Mi è capitato più volte di immaginare che si potrebbe scrivere una storia abbastanza completa del conflitto etnico linguistico tra italiani e tedeschi in Alto Adige e zone limitrofe solo parlando di scuola.
Si potrebbe cominciare, solo per fare un esempio, da quel che succedeva sul finire dell'ottocento nelle zone che oggi noi conosciamo come Bassa Atesina. Erano territori, in parte di recente bonifica, dove si registrava un'immigrazione piuttosto cospicua dalle valli del Trentino. La cosa aveva destato la preoccupata attenzione delle associazioni che difendevano il carattere teutonico di quella terra e che finanziavano la costruzione di scuole in lingua tedesca. Uno dei passaggi seguiti con polemica attenzione anche dalle controparti italiane era quello dei censimenti ordinati ed eseguiti dai funzionari imperiali. Uno dei criteri (non l'unico) per definire l'appartenenza a questo o quel gruppo linguistico era il tipo di scuola a cui venivano iscritti i figli. Solo che, all'epoca, di scuole italiane nella Bassa non ce n'erano e questo, dicevano gli osservatori italiani, contribuiva a falsare i conti. Sulla questione si continuò a discutere anche dopo l'annessione all'Italia, quando la creazione di scuole italiane tra Ora e Salorno fu uno degli argomenti di scontro più aspri tra il commissario Credaro e i sindaci tedeschi della zona. Non è casuale poi che l'atto introduttivo della famosa marcia fascista su Bolzano dell'ottobre 1922 sia stata l'occupazione di una scuola con la cacciata degli alunni tedeschi in favore di quelli italiani.

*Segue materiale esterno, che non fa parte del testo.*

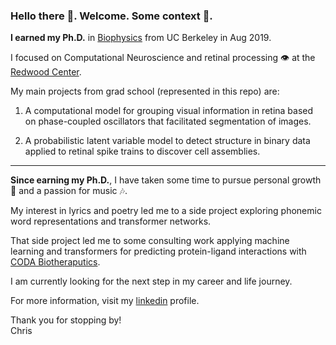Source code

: ### Hello there 👋. Welcome. Some context 📖.

**I earned my Ph.D.** in [Biophysics](https://biophysics.berkeley.edu) from UC Berkeley in Aug 2019.  

I focused on Computational Neuroscience and retinal processing 👁️ at the [Redwood Center](https://redwood.berkeley.edu).  

My main projects from grad school (represented in this repo) are:  

  1. A computational model for grouping visual information in retina based on phase-coupled oscillators that facilitated segmentation of images.  

  2. A probabilistic latent variable model to detect structure in binary data applied to retinal spike trains to discover cell assemblies.

- - -

**Since earning my Ph.D.**, I have taken some time to pursue personal growth 🌱 and a passion for music 🎶.  
<!-- My [SoundCloud](https://soundcloud.com/chris-warner-10) --> 

My interest in lyrics and poetry led me to a side project exploring phonemic word representations and transformer networks.  

That side project led me to some consulting work applying machine learning and transformers for predicting protein-ligand interactions with [CODA Biotheraputics](https://www.codabiotherapeutics.com).  

I am currently looking for the next step in my career and life journey.  

For more information, visit my [linkedin](https://www.linkedin.com/in/chris-warner316/) profile.  

Thank you for stopping by!  
Chris










<!--
**chris-warner-II/chris-warner-II** is a ✨ _special_ ✨ repository because its `README.md` (this file) appears on your GitHub profile.

Here are some ideas to get you started:

- 🔭 I’m currently working on ...
- 🌱 I’m currently learning ...
- 👯 I’m looking to collaborate on ...
- 🤔 I’m looking for help with ...
- 💬 Ask me about ...
- 📫 How to reach me: ...
- 😄 Pronouns: ...
- ⚡ Fun fact: ...
-->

Se è pacifico che il culmine del progetto di snazionalizzazione di Mussolini nei confronti dei sudtirolesi fu raggiunto con la soppressione delle scuole tedesche, è altrettanto evidente che l'unica vera forma di resistenza organizzata, di ribellione illegale della minoranza nei confronti di Roma fu proprio quella delle scuole clandestine di lingua tedesca. Non è un caso che Angela Nikoletti e Josef Noldin, morti per i maltrattamenti subiti al confino, vi fossero stati inviati proprio per essere stati tra gli organizzatori di quei corsi clandestini.
Finita la guerra e rinata, non senza uno sforzo titanico, la scuola tedesca i terreni dello scontro sono diventati altri: quello della separazione tra i gruppi in primo luogo. È ancor fresco di stampa il secondo statuto che prevede l'obbligo del bilinguismo per il pubblico impiego quando, a metà degli anni 70, in base ad un'interpretazione del tutto discutibile e poi completamente rivista dell'articolo 19, la SVP blocca la sperimentazione avviata dall'allora assessore comunale Remo Ferretti dell'insegnamento precoce del tedesco negli asili. Sarà l'inizio di una furibonda battaglia politica che arriverà a lambire, con le iniziative di un comitato di genitori, anche la soglia del Quirinale. Inutilmente.
Un altro fronte di tenace polemica si apre qualche anno dopo quando i vertici della scuola tedesca intervengono per bloccare gli incontri tra liceali dei due gruppi. Sarà discutendo di ciò in consiglio provinciale che l'assessore tedesco Zelger staccherà il suo personale biglietto per l'immortalità pronunciando la famosa frase "più saremo divisi più ci capiremo".
Di scuola si occupavano spesso e volentieri anche le cronache locali e nazionali. Resta nella memoria la battaglia combattuta da una studentessa italiana che riteneva di essere stata ingiustamente bocciata dai professori di un liceo tedesco. Restano i sopralluoghi d'obbligo degli inviati in arrivo da sud alle recinzioni posteriori, rigidamente separate, di due scuole medie, italiana e tedesca, di un quartiere periferico bolzanino. Una rete ideale cui appendere il sostantivo di apartheid.
Nel frattempo il conflitto sul bilinguismo precoce cresceva d'età e diventava la diatriba sulla cosiddetta immersione linguistica, mutuata dall'esperienza catalana, varata in maniera semiclandestina in qualche scuola. Il tutto con un rumore di fondo derivante dalla richiesta sempre reiterata e sempre ignorata di una scuola bilingue, copiata magari dal modello di successo di quella ladina.
Così, lustro dopo lustro, si arriva sino ai giorni nostri con i segnali di fumo di chi paventa che l'invasione dal basso di tanti piccoli italiani e nordafricani possa riuscire laddove fallì dall'alto Ettore Tolomei. Riparte la discussione ed è sempre difficile, oggi come un secolo e mezzo fa, capire dove comincia l’esegesi didattica e dove finisce il contrasto etnico-linguistico.